YOUR GOAL = Gather all lines from the material that contain the word "documentclass".

RECORDS FOR THE EXERCISE =
-----

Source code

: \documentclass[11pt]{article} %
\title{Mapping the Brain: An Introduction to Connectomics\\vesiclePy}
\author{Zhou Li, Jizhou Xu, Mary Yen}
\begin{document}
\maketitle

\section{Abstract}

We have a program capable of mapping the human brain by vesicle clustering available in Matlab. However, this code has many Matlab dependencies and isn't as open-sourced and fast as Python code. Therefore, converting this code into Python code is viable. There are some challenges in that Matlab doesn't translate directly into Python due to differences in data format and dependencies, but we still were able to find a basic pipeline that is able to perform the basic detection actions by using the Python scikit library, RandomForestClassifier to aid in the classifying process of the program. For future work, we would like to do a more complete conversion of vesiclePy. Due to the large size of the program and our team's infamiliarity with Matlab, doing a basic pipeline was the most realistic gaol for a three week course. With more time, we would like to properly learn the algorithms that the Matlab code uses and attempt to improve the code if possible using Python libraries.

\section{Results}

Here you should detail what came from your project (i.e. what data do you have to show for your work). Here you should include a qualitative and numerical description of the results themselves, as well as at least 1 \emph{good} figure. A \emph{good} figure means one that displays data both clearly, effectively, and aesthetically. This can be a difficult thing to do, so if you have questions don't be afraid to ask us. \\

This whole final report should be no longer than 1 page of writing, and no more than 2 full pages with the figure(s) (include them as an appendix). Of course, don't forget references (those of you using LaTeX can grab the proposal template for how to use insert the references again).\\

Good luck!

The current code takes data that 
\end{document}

-----

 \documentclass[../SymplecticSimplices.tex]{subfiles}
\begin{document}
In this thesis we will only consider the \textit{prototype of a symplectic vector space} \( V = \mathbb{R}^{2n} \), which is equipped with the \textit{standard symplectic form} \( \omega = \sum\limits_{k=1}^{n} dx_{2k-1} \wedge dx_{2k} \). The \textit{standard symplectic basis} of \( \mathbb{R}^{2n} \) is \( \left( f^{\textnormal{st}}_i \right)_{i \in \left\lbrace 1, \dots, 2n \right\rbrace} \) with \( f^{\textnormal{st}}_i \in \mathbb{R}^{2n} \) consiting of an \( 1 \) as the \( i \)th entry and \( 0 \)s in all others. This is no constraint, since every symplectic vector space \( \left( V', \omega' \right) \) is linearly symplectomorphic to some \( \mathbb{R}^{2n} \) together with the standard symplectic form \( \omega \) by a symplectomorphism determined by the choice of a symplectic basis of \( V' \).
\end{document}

-----

TASK RESULT =
: \documentclass[11pt]{article} %
 \documentclass[../SymplecticSimplices.tex]{subfiles}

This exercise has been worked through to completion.